Greek Pensioners Forced To Return ‘Social Dividend’ (K.)

Salary workers, retirees on low pensions, property owners and families with three or more children will bear the brunt of the new austerity measures accompanying the 2018 budget, which come to 1.9 billion euros. Next year the primary budget surplus will have to rise to 3.5% of GDP, therefore more cuts will be required, with low-income pensioners – the recipients of next month’s so-called “social dividend” – set to contribute most, according to the new measures. Retirees on low pensions will effectively have to return the handout they get in late December at the end of January, as the cost of pension interventions according to the midterm fiscal strategy plan amounts to 660 million euros. This is just 60 million euros shy of the social dividend’s 720 million euros that Prime Minister Alexis Tsipras promised this week.

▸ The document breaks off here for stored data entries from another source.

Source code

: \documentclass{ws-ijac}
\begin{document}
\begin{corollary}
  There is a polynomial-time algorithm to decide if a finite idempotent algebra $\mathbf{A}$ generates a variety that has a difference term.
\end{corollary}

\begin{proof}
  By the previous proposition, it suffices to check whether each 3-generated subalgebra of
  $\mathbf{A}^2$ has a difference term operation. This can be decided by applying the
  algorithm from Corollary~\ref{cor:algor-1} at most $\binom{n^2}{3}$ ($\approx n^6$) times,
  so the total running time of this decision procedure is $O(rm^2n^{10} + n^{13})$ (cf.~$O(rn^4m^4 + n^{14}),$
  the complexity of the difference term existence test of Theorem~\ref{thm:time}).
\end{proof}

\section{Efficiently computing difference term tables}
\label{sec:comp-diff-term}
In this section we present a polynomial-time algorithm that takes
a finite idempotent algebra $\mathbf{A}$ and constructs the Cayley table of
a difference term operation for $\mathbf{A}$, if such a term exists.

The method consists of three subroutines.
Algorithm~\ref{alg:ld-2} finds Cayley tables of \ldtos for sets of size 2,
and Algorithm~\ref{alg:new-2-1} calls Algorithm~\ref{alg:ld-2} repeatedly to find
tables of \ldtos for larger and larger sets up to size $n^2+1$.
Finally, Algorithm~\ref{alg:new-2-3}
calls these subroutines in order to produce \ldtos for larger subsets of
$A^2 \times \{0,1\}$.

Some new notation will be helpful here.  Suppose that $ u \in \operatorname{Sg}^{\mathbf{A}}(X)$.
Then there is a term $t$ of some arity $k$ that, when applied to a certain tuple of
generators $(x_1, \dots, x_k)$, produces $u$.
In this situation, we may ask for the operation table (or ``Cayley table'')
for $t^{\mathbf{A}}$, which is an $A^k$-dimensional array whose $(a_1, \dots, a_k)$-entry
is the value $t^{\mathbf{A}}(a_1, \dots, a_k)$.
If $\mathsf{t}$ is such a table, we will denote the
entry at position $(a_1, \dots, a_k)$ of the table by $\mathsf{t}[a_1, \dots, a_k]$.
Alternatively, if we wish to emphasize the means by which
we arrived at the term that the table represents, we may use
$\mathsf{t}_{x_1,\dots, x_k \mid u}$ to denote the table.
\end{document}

The new measures for 2018 are set to be reflected in the final draft of the budget that is to be tabled in Parliament on Tuesday. They are likely to further increase the amount of expired debts to the state, after the addition of 34 billion euros from unpaid taxes and fines in the last three years, owing to the inability of most taxpayers to meet their obligations to the tax authorities. Plans for next year provide for the further reduction of salaries in the public sector in the context of the single salary system, additional cuts to pensions and family benefits, as well as the abolition of the handout to most low-income pensioners (EKAS). Freelance professionals are also in for an extra burden in 2018, due to the increase in their social security contributions that will be calculated on the sum of their taxable incomes and the contributions they paid in 2017.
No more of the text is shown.